Source information
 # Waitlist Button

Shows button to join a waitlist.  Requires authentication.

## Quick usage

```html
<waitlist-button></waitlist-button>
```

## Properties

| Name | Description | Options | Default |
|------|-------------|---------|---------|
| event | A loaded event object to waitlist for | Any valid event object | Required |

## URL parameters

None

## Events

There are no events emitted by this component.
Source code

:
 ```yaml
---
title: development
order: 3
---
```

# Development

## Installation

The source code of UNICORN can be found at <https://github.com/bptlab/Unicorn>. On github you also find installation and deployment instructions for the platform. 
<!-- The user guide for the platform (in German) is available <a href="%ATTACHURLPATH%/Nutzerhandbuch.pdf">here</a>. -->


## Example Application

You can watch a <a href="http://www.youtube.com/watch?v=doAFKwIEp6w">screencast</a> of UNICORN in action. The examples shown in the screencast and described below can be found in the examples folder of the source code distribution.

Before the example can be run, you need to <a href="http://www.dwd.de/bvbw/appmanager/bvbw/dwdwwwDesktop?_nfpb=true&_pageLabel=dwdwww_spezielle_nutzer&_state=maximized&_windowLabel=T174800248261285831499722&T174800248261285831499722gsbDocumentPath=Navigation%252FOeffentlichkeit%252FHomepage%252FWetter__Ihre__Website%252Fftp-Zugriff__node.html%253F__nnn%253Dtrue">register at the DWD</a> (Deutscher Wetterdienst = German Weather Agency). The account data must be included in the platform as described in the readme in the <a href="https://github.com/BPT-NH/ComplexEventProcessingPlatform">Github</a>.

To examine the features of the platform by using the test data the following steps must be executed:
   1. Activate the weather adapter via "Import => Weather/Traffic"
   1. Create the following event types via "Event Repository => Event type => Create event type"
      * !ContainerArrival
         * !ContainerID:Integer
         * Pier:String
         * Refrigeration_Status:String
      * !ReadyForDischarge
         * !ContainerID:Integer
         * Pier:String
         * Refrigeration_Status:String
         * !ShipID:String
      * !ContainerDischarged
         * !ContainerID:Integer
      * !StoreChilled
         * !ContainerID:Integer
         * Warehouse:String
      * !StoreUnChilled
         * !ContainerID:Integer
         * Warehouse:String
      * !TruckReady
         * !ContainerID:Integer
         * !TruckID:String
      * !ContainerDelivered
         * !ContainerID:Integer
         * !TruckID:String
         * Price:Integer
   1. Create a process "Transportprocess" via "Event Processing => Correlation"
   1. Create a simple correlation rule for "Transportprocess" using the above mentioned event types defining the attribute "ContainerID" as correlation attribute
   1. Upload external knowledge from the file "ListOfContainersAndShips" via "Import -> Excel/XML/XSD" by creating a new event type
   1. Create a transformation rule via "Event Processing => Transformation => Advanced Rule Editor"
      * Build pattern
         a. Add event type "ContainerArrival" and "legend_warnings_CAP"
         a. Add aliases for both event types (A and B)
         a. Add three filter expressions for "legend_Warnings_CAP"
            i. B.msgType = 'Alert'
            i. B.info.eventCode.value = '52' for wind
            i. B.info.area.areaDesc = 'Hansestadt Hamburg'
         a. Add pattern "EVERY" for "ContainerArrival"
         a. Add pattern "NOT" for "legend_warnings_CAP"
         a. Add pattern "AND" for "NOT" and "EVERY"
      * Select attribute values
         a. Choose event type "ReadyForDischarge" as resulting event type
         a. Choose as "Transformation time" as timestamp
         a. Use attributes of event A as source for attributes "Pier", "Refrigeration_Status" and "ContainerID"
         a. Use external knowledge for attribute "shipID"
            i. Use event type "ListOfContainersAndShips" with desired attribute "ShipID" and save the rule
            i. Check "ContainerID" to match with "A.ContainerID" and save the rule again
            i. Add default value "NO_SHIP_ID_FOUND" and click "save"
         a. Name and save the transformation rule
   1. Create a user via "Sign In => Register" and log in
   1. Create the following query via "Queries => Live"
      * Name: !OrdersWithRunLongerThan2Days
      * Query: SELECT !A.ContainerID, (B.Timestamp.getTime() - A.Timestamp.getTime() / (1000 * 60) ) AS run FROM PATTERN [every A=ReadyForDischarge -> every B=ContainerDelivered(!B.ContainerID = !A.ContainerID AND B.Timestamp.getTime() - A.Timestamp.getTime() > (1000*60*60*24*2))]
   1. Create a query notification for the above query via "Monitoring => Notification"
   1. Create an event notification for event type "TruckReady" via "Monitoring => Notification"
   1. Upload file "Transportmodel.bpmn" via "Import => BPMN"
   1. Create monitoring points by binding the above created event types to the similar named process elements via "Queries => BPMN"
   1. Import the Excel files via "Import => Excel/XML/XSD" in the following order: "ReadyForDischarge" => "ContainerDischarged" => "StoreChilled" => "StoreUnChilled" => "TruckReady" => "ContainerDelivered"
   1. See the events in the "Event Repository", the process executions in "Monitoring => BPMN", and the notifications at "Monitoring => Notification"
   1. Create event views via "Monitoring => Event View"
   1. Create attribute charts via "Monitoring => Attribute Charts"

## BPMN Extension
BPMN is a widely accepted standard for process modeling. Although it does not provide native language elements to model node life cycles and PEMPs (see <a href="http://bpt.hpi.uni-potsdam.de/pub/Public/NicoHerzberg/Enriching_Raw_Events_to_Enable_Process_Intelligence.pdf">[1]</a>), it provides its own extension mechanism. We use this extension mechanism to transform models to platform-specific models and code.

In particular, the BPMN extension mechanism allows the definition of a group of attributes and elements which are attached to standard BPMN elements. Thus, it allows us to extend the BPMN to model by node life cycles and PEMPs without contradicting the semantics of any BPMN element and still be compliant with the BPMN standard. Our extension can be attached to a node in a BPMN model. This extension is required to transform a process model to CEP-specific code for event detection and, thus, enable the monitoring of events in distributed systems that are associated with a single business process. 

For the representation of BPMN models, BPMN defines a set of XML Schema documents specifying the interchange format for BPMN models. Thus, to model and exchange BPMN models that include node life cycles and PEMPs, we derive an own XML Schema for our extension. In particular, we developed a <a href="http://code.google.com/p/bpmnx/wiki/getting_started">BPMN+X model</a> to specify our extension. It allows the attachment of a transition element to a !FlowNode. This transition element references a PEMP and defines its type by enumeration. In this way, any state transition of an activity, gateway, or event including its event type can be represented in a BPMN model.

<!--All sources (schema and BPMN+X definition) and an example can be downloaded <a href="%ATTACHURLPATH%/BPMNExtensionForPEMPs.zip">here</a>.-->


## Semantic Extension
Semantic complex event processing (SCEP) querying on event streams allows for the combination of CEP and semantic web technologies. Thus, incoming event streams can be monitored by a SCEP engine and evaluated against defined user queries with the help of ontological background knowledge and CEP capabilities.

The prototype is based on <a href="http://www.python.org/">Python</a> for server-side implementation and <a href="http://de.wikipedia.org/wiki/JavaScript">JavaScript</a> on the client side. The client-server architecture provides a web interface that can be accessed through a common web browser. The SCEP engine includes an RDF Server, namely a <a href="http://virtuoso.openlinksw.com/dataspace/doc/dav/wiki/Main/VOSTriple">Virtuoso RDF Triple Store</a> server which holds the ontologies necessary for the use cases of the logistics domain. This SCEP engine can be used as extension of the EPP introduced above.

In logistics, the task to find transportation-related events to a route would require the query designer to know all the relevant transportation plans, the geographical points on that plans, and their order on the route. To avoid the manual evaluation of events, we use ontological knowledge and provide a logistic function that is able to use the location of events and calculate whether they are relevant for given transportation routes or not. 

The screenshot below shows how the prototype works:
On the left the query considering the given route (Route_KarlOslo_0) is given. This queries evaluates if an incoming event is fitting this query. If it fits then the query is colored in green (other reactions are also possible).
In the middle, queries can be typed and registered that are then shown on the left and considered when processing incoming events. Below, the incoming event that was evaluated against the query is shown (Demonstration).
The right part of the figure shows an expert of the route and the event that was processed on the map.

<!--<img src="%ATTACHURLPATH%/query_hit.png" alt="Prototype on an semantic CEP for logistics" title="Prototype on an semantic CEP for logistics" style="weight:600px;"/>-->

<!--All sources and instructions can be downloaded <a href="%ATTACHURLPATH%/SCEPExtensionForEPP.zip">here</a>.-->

Task objective
Wherever a line of the data above contains "StoreChilled", copy that line.

Exercise result
      * !StoreChilled
   1. Import the Excel files via "Import => Excel/XML/XSD" in the following order: "ReadyForDischarge" => "ContainerDischarged" => "StoreChilled" => "StoreUnChilled" => "TruckReady" => "ContainerDelivered"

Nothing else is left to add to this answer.